Image processing based material removal rate analysis of morphable polishing tools with labyrinth and dimple textures

Abstract Morphable polishing tools are capable of finishing diamond turned surfaces with roughness in the nanometre range. The material removal rate of morphable tools polishing is challenging to calculate due to the labyrinth and dimple textures. This paper introduces a multi-scale theoretical model for predicting the material removal rate of morphable polishing tools. The model includes the polishing veslocity, polishing pressure, material removal by an abrasive, and number of effective abrasives. First, polishing velocity is obtained by tool kinematics analysis.
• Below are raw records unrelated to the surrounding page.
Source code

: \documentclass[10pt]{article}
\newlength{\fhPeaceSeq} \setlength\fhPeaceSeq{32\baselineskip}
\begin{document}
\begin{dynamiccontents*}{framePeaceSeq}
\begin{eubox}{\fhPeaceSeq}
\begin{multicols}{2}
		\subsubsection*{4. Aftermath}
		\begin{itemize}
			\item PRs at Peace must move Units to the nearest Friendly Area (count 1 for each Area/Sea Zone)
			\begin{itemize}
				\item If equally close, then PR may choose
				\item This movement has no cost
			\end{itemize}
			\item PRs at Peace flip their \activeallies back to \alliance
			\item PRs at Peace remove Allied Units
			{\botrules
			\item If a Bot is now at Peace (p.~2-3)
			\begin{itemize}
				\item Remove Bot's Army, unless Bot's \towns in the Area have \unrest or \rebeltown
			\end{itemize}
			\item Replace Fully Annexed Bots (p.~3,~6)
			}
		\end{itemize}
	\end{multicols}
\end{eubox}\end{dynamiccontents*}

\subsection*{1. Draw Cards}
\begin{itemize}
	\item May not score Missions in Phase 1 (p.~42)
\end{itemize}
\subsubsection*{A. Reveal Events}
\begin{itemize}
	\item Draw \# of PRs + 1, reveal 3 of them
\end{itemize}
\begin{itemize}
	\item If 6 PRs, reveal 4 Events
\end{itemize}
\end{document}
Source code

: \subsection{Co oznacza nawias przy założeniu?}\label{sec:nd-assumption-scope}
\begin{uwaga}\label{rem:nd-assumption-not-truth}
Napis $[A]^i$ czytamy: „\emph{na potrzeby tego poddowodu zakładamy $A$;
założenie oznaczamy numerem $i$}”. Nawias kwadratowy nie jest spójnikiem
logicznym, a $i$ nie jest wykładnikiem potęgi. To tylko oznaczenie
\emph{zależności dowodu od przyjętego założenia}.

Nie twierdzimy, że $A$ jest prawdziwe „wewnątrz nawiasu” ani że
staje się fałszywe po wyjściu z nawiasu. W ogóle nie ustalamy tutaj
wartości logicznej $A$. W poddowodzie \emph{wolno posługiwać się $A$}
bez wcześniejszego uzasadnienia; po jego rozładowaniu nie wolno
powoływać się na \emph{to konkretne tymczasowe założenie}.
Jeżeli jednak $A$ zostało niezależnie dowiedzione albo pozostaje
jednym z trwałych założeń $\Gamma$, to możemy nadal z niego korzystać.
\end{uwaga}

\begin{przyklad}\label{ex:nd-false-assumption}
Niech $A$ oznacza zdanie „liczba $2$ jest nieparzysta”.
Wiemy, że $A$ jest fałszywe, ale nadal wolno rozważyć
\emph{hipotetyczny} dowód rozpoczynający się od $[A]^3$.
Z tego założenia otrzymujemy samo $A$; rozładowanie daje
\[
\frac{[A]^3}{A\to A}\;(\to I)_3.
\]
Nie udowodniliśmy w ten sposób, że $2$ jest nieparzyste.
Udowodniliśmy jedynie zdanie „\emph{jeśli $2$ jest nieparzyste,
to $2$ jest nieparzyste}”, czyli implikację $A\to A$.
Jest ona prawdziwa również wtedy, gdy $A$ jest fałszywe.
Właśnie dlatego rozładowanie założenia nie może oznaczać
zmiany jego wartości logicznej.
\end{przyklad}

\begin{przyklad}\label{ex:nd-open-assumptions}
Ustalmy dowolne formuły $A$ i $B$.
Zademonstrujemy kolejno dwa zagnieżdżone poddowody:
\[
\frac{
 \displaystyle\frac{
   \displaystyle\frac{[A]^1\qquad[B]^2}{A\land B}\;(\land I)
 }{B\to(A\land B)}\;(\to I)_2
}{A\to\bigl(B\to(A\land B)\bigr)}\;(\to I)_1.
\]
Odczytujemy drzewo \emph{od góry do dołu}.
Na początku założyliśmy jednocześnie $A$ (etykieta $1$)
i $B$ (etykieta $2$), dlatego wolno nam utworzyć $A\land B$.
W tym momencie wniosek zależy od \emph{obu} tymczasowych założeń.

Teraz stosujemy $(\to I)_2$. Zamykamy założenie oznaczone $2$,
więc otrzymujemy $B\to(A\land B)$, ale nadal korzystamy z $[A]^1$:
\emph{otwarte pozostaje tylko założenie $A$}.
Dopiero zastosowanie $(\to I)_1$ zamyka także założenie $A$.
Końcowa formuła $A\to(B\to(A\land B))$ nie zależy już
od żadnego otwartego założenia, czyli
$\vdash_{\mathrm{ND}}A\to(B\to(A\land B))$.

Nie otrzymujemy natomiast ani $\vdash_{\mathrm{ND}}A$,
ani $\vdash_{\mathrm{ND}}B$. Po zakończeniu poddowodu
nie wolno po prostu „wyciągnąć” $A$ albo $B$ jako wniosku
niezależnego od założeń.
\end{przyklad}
Second, polishing pressure is obtained based on image processing. Theoretical polishing pressure is calculated by polishing pressure equations. Morphable tool texture images are binarized and conducted with Boolean product of the theoretical polishing pressure images to get the morphable tool polishing pressure. The morphable tool polishing pressure and twelve-image averaged pressure are conducted with Boolean product of the polishing velocity to obtain the instant and average material removal rate. Then the polishing pressure and material removal rate model are validated through pressure measurement and polishing tests, respectively. It is found that the polishing spot is ellipse shape with long axis (10.6 mm) and short axis (9.6 mm). The material removal rate for smooth tools along the short axis is almost constant while it steadily increased along the negative long axis. For labyrinth tools, the material removal rate along the short axis and the long axis is a trapezoidal shape and scalene triangular shape. For dimple tools, the material removal rate along the long axis and the short axis are similar to isosceles triangular shape. The model results agree well with the experimental data, quantifies how morphable tool texture influences the polishing pressure component and influences the material removal rate, which makes the polishing process more predictive.